In April, shortly after Papandreou requested a $60 billion bailout package from the European Union and the International Monetary Fund, Standard & Poor's downgraded Greece's bond rating to junk status, a move that caused further fear that the country would default on its debt. Germany balked at the aid package without promises of further spending cuts from Greece. While Germany stalled, the needed amount of assistance ballooned. In early May, Greece agreed to implement deep cuts to its social services, crack down on corruption, increase the retirement age, and other measures in exchange for $146 billion in aid, which will be distributed over three years. Protests broke out over the cuts, and three people were killed when a bank was set on fire. The protests quickly waned, and by the end of the summer Greece had met the economic benchmarks set by the IMF and thus qualified for the next round of aid.

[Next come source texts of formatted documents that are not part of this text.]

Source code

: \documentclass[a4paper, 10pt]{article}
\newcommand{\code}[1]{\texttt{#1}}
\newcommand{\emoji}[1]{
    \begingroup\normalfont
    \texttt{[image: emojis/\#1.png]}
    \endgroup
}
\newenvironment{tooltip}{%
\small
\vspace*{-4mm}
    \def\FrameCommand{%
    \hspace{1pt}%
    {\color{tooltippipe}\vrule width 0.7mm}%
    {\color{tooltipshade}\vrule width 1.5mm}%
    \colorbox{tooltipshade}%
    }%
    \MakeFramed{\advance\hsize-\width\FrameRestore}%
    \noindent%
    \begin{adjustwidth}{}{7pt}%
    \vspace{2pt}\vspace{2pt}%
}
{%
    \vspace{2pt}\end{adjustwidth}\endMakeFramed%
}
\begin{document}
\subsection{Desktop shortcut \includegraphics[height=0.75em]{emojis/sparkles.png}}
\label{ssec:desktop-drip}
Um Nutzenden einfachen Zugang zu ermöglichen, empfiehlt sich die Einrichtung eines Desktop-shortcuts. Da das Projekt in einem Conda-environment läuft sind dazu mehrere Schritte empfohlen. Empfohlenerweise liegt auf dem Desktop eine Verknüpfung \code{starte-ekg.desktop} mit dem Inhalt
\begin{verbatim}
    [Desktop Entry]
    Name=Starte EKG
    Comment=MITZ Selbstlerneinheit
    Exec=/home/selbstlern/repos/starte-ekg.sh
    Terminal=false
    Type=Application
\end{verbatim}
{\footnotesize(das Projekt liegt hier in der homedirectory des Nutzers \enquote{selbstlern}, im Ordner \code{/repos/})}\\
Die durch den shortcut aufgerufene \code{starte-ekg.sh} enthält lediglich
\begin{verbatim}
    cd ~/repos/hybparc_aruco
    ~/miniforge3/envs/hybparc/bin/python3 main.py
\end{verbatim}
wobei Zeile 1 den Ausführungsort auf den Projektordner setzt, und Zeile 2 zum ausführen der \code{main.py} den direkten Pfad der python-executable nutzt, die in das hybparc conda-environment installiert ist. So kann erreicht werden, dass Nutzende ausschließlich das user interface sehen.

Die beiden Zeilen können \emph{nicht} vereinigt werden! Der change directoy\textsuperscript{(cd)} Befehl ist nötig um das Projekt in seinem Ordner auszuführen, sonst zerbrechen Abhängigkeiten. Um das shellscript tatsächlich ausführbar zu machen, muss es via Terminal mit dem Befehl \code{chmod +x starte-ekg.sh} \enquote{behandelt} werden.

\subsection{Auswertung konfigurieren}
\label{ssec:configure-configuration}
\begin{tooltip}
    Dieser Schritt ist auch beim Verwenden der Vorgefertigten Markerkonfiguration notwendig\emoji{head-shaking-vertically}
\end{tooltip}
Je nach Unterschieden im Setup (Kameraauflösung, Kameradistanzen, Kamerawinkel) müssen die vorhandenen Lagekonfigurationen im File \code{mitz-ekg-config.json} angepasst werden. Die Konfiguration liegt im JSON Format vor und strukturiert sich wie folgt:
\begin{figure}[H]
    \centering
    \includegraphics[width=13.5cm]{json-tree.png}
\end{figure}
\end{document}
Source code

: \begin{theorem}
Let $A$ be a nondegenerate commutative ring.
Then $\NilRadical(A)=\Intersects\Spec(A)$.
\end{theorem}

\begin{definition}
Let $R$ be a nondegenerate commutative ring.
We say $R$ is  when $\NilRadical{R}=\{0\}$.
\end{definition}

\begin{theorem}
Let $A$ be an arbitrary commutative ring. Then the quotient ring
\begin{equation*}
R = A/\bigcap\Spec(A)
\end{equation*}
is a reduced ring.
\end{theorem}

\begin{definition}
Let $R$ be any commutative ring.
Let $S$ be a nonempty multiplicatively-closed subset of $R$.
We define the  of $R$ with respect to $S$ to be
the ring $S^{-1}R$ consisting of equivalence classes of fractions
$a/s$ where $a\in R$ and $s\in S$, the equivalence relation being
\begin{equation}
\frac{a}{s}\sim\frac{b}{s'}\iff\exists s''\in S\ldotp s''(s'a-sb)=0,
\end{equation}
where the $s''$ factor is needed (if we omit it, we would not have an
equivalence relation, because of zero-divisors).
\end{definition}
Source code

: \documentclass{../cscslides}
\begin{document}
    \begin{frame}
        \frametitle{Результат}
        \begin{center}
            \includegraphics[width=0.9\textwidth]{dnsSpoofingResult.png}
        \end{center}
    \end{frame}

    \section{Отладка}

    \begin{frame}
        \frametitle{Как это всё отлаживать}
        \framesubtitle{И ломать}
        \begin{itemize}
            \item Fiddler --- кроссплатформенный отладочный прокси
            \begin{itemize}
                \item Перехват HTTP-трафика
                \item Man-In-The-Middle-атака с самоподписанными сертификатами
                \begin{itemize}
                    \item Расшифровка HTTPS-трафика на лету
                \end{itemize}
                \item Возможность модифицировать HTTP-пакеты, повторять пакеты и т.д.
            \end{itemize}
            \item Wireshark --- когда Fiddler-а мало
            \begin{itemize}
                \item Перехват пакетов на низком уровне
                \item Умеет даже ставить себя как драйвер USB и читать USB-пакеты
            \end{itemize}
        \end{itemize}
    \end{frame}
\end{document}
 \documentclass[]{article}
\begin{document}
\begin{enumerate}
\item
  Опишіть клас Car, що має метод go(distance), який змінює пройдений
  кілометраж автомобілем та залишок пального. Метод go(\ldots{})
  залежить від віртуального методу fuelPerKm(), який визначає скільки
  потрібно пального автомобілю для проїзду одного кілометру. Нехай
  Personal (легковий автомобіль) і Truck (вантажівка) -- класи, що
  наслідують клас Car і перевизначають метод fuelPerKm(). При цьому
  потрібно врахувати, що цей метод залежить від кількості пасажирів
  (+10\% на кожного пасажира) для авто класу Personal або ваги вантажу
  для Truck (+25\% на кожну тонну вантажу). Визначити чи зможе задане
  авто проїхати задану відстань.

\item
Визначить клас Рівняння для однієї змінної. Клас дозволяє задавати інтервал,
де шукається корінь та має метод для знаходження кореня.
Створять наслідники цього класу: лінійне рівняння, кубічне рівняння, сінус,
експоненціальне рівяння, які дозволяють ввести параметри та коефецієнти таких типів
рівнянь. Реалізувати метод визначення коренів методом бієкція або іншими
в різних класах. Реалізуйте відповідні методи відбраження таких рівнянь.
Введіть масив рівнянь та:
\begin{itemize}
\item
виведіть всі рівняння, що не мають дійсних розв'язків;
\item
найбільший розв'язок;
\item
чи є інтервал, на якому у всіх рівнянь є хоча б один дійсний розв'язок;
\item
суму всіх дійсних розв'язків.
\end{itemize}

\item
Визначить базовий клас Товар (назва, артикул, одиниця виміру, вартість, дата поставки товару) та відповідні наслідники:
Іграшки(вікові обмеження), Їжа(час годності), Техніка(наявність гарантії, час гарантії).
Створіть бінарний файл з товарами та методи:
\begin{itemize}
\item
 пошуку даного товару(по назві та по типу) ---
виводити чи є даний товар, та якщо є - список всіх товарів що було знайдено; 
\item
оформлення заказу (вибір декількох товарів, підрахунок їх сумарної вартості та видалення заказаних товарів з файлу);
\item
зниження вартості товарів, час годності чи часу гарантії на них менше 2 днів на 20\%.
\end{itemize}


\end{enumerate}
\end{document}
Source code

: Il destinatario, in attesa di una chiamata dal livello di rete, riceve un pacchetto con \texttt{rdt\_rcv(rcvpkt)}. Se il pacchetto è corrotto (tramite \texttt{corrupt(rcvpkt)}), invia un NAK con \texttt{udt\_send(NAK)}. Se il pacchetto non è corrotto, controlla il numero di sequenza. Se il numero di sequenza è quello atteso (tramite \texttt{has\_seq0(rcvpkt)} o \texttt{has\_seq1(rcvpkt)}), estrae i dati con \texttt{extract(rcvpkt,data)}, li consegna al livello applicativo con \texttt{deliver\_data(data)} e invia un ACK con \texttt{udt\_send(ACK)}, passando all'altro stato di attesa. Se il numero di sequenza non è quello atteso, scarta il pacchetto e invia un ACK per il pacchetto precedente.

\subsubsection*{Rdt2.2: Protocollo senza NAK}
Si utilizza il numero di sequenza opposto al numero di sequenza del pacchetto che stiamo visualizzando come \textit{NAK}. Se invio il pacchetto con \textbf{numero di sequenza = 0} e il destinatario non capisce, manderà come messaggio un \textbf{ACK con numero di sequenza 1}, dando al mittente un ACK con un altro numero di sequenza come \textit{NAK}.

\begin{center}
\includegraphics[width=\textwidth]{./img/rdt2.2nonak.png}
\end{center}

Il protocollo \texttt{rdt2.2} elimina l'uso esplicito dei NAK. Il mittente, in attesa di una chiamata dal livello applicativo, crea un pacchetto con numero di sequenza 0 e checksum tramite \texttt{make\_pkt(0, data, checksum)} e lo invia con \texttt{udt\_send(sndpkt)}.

Celtic Tiger Loses Its Teeth

Ireland's economic decline began during the global financial crisis of 2008. The country slipped into recession in 2008, and unemployment hit 11% in February 2009, the highest rate in 13 years. By the end of 2009, Ireland's economy had contracted by 10%. The economic malaise was largely due to a housing bubble that burst, which in turn saddled banks with bad loans, causing the financial sector to nearly collapse under the weight of the bad debt. Indeed, the Celtic Tiger suffered endured a stunning revearsal of fortune.

In November 2010, Ireland sought and received a $113 billion (85 billion euro) bailout package from the European Union and the International Monetary Fund to shore up its banks. The rescue took its toll on Prime Minster Cowen, who rejected demands to call for new elections, opting instead to set them for 2011 after a new budget, with deep spending cuts and other austerity measures, passed.